▸ **Exercise**
The data below is to be written out exactly, with no pictures.
*** Provided data ***
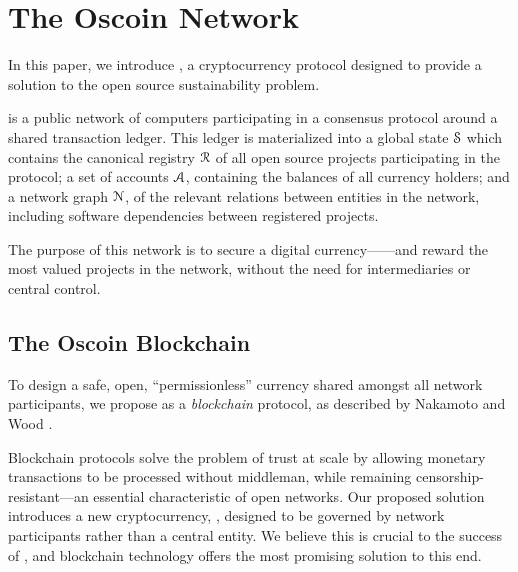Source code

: \section{The Oscoin Network}
\label{s:oscoin}

\noindent In this paper, we introduce \oscoin{}, a cryptocurrency protocol
designed to provide a solution to the open source sustainability problem.

\Oscoin{} is a public network of computers participating in a consensus
protocol around a shared transaction ledger.
This ledger is materialized into a global state $\mathcal{S}$ which
contains the canonical registry $\mathcal{R}$ of all open source
projects participating in the protocol; a set of accounts
$\mathcal{A}$, containing the balances of all currency holders; and
a network graph $\mathcal{N}$, of the relevant relations between
entities in the network, including software dependencies between registered projects.

The purpose of this network is to secure a digital currency---\oscoin{}---and
reward the most valued projects in the network, without the need
for intermediaries or central control.

\subsection{The Oscoin Blockchain}

To design a safe, open, ``permissionless'' currency shared amongst all network
participants, we propose \oscoin{} as a \emph{blockchain} protocol, as
described by Nakamoto \cite{bitcoin} and Wood \cite{ethereum}.

Blockchain protocols solve the problem of trust at scale by allowing monetary
transactions to be processed without middleman, while remaining
censorship-resistant---an essential characteristic of open networks.  Our
proposed solution introduces a new cryptocurrency, \oscoin{}, designed to be
governed by network participants rather than a central entity. We believe this is
crucial to the success of \oscoin{}, and blockchain technology offers the
most promising solution to this end.

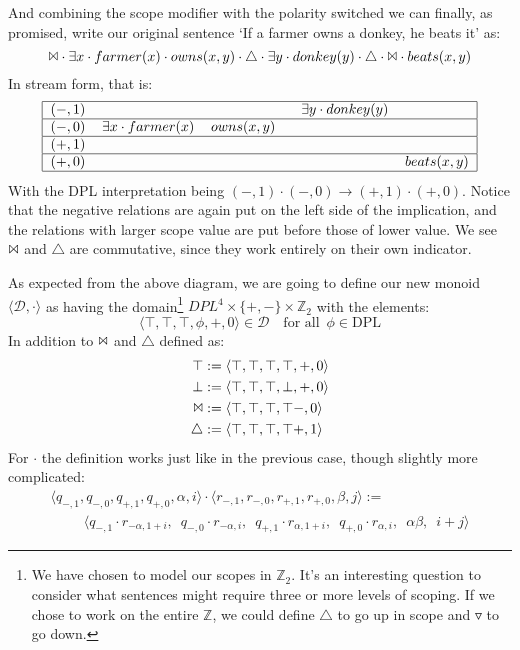 \documentclass[12pt]{article}
\begin{document}
And combining the scope modifier with the polarity switched we can finally, as promised, write our original sentence `If a farmer owns a donkey, he beats it' as:
\begin{equation}
\Bowtie \cdot \exists x \cdot farmer(x) \cdot owns(x,y) \cdot \triangle \cdot \exists y \cdot donkey(y) \cdot \triangle \cdot \Bowtie \cdot beats(x,y)
\end{equation}
%
In stream form, that is:
%
\begin{equation}
\begin{tabular}{|cllll|}
    \hline
    $(-,1)$ & ~ & ~ & ~ $ \exists y \cdot donkey(y)$ & ~ \\\hline
    $(-,0)$ & $\exists x \cdot farmer(x)$ & $owns(x,y)$ & ~ & ~ \\\hline
    $(+,1)$ & ~ & ~ & ~ & ~ \\\hline
    $(+,0)$ & ~ & ~ & ~ & $beats(x,y)$ \\\hline
\end{tabular}
\end{equation}
%
With the DPL interpretation being $(-,1) \cdot (-,0) \rightarrow (+,1) \cdot (+,0)$. Notice that the negative relations are again put on the left side of the implication, and the relations with larger scope value are put before those of lower value. We see $\Bowtie$ and $\triangle$ are commutative, since they work entirely on their own indicator.

As expected from the above diagram, we are going to define our new monoid $\langle\mathcal{D},\cdot\rangle$ as having the domain\footnote{We have chosen to model our scopes in $\mathbb{Z}_2$. It's an interesting question to consider what sentences might require three or more levels of scoping. If we chose to work on the entire $\mathbb{Z}$, we could define $\triangle$ to go up in scope and $\triangledown$ to go down.} $DPL^4\times\{+,-\}\times\mathbb{Z}_2$ with the elements:
\begin{equation}
\langle \top, \top, \top, \phi, +, 0 \rangle \in \mathcal{D} \quad \text{for all}\enspace \phi\in\text{DPL}
\end{equation}
In addition to $\Bowtie$ and $\triangle$ defined as:
\begin{align}
\top &:= \langle \top, \top, \top, \top, +, 0 \rangle \\
\bot &:= \langle \top, \top, \top, \bot, +, 0 \rangle \\
\Bowtie &:= \langle \top, \top, \top, \top -, 0 \rangle \\
\triangle &:= \langle \top, \top, \top, \top +, 1 \rangle
\end{align}
For $\cdot$ the definition works just like in the previous case, though slightly more complicated:
\begin{align}
&\langle q_{-,1}, q_{-,0}, q_{+,1}, q_{+,0}, \alpha, i \rangle \cdot \langle r_{-,1}, r_{-,0}, r_{+,1}, r_{+,0}, \beta, j \rangle := &\\
&\hspace{1cm}\langle q_{-,1} \cdot r_{-\alpha,1+i},\enspace q_{-,0} \cdot r_{-\alpha,i},\enspace q_{+,1} \cdot r_{\alpha,1+i},\enspace q_{+,0} \cdot r_{\alpha,i},\enspace \alpha\beta,\enspace i+j \rangle& \nonumber
\end{align}
\end{document}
***
▸ **Answer box**
Source code

: \section{The Oscoin Network}
\label{s:oscoin}

\noindent In this paper, we introduce \oscoin{}, a cryptocurrency protocol
designed to provide a solution to the open source sustainability problem.

\Oscoin{} is a public network of computers participating in a consensus
protocol around a shared transaction ledger.
This ledger is materialized into a global state $\mathcal{S}$ which
contains the canonical registry $\mathcal{R}$ of all open source
projects participating in the protocol; a set of accounts
$\mathcal{A}$, containing the balances of all currency holders; and
a network graph $\mathcal{N}$, of the relevant relations between
entities in the network, including software dependencies between registered projects.

The purpose of this network is to secure a digital currency---\oscoin{}---and
reward the most valued projects in the network, without the need
for intermediaries or central control.

\subsection{The Oscoin Blockchain}

To design a safe, open, ``permissionless'' currency shared amongst all network
participants, we propose \oscoin{} as a \emph{blockchain} protocol, as
described by Nakamoto \cite{bitcoin} and Wood \cite{ethereum}.

Blockchain protocols solve the problem of trust at scale by allowing monetary
transactions to be processed without middleman, while remaining
censorship-resistant---an essential characteristic of open networks.  Our
proposed solution introduces a new cryptocurrency, \oscoin{}, designed to be
governed by network participants rather than a central entity. We believe this is
crucial to the success of \oscoin{}, and blockchain technology offers the
most promising solution to this end.

 \documentclass[12pt]{article}
\begin{document}
And combining the scope modifier with the polarity switched we can finally, as promised, write our original sentence `If a farmer owns a donkey, he beats it' as:
\begin{equation}
\Bowtie \cdot \exists x \cdot farmer(x) \cdot owns(x,y) \cdot \triangle \cdot \exists y \cdot donkey(y) \cdot \triangle \cdot \Bowtie \cdot beats(x,y)
\end{equation}
%
In stream form, that is:
%
\begin{equation}
\begin{tabular}{|cllll|}
    \hline
    $(-,1)$ & ~ & ~ & ~ $ \exists y \cdot donkey(y)$ & ~ \\\hline
    $(-,0)$ & $\exists x \cdot farmer(x)$ & $owns(x,y)$ & ~ & ~ \\\hline
    $(+,1)$ & ~ & ~ & ~ & ~ \\\hline
    $(+,0)$ & ~ & ~ & ~ & $beats(x,y)$ \\\hline
\end{tabular}
\end{equation}
%
With the DPL interpretation being $(-,1) \cdot (-,0) \rightarrow (+,1) \cdot (+,0)$. Notice that the negative relations are again put on the left side of the implication, and the relations with larger scope value are put before those of lower value. We see $\Bowtie$ and $\triangle$ are commutative, since they work entirely on their own indicator.

As expected from the above diagram, we are going to define our new monoid $\langle\mathcal{D},\cdot\rangle$ as having the domain\footnote{We have chosen to model our scopes in $\mathbb{Z}_2$. It's an interesting question to consider what sentences might require three or more levels of scoping. If we chose to work on the entire $\mathbb{Z}$, we could define $\triangle$ to go up in scope and $\triangledown$ to go down.} $DPL^4\times\{+,-\}\times\mathbb{Z}_2$ with the elements:
\begin{equation}
\langle \top, \top, \top, \phi, +, 0 \rangle \in \mathcal{D} \quad \text{for all}\enspace \phi\in\text{DPL}
\end{equation}
In addition to $\Bowtie$ and $\triangle$ defined as:
\begin{align}
\top &:= \langle \top, \top, \top, \top, +, 0 \rangle \\
\bot &:= \langle \top, \top, \top, \bot, +, 0 \rangle \\
\Bowtie &:= \langle \top, \top, \top, \top -, 0 \rangle \\
\triangle &:= \langle \top, \top, \top, \top +, 1 \rangle
\end{align}
For $\cdot$ the definition works just like in the previous case, though slightly more complicated:
\begin{align}
&\langle q_{-,1}, q_{-,0}, q_{+,1}, q_{+,0}, \alpha, i \rangle \cdot \langle r_{-,1}, r_{-,0}, r_{+,1}, r_{+,0}, \beta, j \rangle := &\\
&\hspace{1cm}\langle q_{-,1} \cdot r_{-\alpha,1+i},\enspace q_{-,0} \cdot r_{-\alpha,i},\enspace q_{+,1} \cdot r_{\alpha,1+i},\enspace q_{+,0} \cdot r_{\alpha,i},\enspace \alpha\beta,\enspace i+j \rangle& \nonumber
\end{align}
\end{document}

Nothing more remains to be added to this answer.